A new machine was introduced to this war in 1345—cannon. "Ribaldis", as they were then called, are first mentioned in the English Privy Wardrobe accounts during preparations for the Battle of Crécy between 1345 and 1346. These were believed to have shot large arrows and simplistic grapeshot, but they were so important they were directly controlled by the Royal Wardrobe.

=== War of Succession ===
Connected to the Hundred Years' War was the War of the Breton Succession, a conflict between the Houses of Blois and Montfort for control of the Duchy of Brittany. The French backed Blois and the English backed Montfort in what became a miniature of the wider conflict between the two countries. The House of Blois had laid siege to the town of Quimper in early 1344, and continued into 1345. During the summer and autumn of 1344, the Montfortist party had fallen apart. Even those who had been John of Montfort's staunchest allies now considered it futile to continue the struggle. It therefore mattered little that in March 1345 John finally managed to escape to England. With no adherents of note of his own, he was now little more than a figurehead for English ambitions in Brittany.

Edward III decided to repudiate the truce in summer 1345, a year before it was due to run out. As part of his larger strategy, a force was dispatched to Brittany under the joint leadership of the Earl of Northampton and John of Montfort. Within a week of their landing in June, the English had their first victory when Sir Thomas Dagworth, one of Northampton's lieutenants, raided central Brittany and defeated Charles of Blois at Cadoret near Josselin.

The follow-up was less impressive. Further operations were delayed until July when Montfort attempted the recapture of Quimper. However, news had reached the French government that Edward's main campaign had been cancelled and they were able to send reinforcements from Normandy. With his strengthened army, Charles of Blois broke the siege. Routed, Montfort fled back to Hennebont where he fell ill and died 16 September. The heir to the Montfortist cause was his 5-year-old son, John.
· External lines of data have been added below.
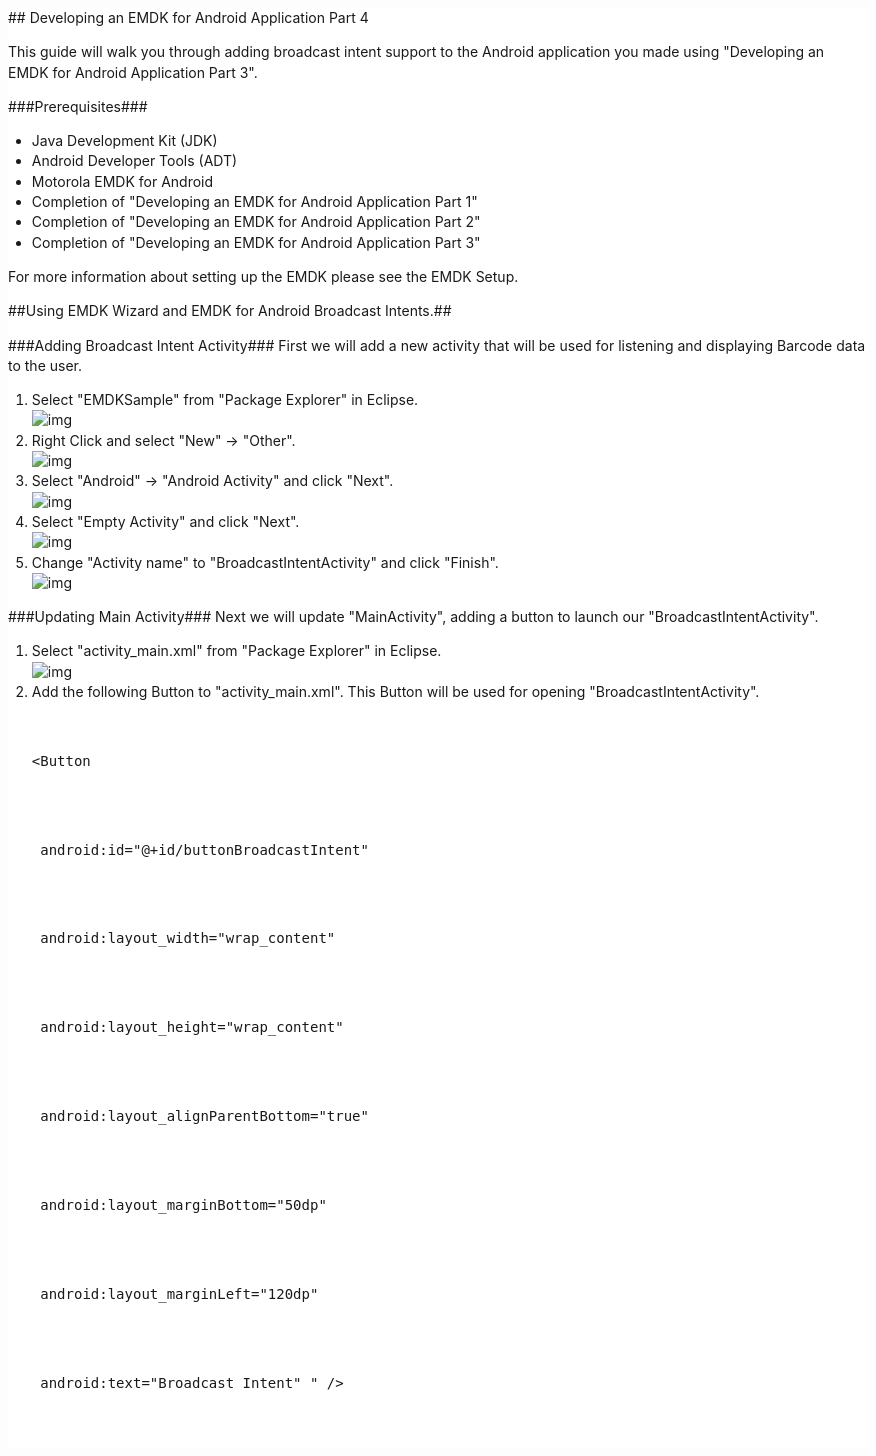 
<div class="tableofcontents"> </div>
## Developing an EMDK for Android Application Part 4

This guide will walk you through adding broadcast intent support to the Android application you made using  <a data-link="tutdatacaptureprofilept3">"Developing an EMDK for Android Application Part 3"</a>.

###Prerequisites###

* Java Development Kit (JDK)
* Android Developer Tools (ADT)
* Motorola EMDK for Android 
* Completion of <a data-link="tutdatacaptureprofile">"Developing an EMDK for Android Application Part 1"</a>
* Completion of <a data-link="tutdatacaptureprofilePt2">"Developing an EMDK for Android Application Part 2"</a>
* Completion of <a data-link="tutdatacaptureprofilePt3">"Developing an EMDK for Android Application Part 3"</a>
 
For more information about setting up the EMDK please see the EMDK <a data-link="setup">Setup</a>.

##Using EMDK Wizard and EMDK for Android Broadcast Intents.##

###Adding Broadcast Intent Activity###
First we will add a new activity that will be used for listening and displaying Barcode data to the user. 

1. Select "EMDKSample" from "Package Explorer" in Eclipse.  
    ![img](https://s3-us-west-1.amazonaws.com/launchpad-images/emdk/setup/image122.jpg)  
2. Right Click and select "New" -> "Other".  
    ![img](https://s3-us-west-1.amazonaws.com/launchpad-images/emdk/setup/image123.jpg)  
3. Select "Android" -> "Android Activity" and click "Next".  
    ![img](https://s3-us-west-1.amazonaws.com/launchpad-images/emdk/setup/image124.jpg)  
4. Select "Empty Activity" and click "Next".  
    ![img](https://s3-us-west-1.amazonaws.com/launchpad-images/emdk/setup/image125.jpg)  
5. Change "Activity name" to "BroadcastIntentActivity" and click "Finish".  
    ![img](https://s3-us-west-1.amazonaws.com/launchpad-images/emdk/setup/image169.jpg)  

###Updating Main Activity###
Next we will update "MainActivity", adding a button to launch our "BroadcastIntentActivity".

1. Select "activity_main.xml" from "Package Explorer" in Eclipse.  
	![img](https://s3-us-west-1.amazonaws.com/launchpad-images/emdk/setup/image170.jpg)  
2. Add the following Button to "activity_main.xml". This Button will be used for opening "BroadcastIntentActivity".  
	<pre class="jive_text_macro jive_macro_code" jivemacro="code" ___default_attr="xml" 
    _jivemacro_uid="_1398870592774641">
 	<p>&lt;Button<p>	
    <p>	android:id="@+id/buttonBroadcastIntent"</p>
    <p>	android:layout_width="wrap_content"</p>
    <p>	android:layout_height="wrap_content"</p>
    <p>	android:layout_alignParentBottom="true"</p>
    <p>	android:layout_marginBottom="50dp"</p>
    <p>	android:layout_marginLeft="120dp"</p>
    <p>	android:text="Broadcast Intent" " /&gt;</p>
	</pre>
During the winter, Northampton fought a long and hard winter campaign with the apparent objective of seizing a harbour on the north side of the peninsula. Edward III had probably planned to land here with his main force during summer 1346. However, the English achieved very little for their efforts. Northern Brittany was Joanna of Dreux’ home region and resistance here was stiff. The only bright spot for the English was victory at the Battle of La Roche-Derrien, where the small town was captured and a garrison installed under Richard Totesham.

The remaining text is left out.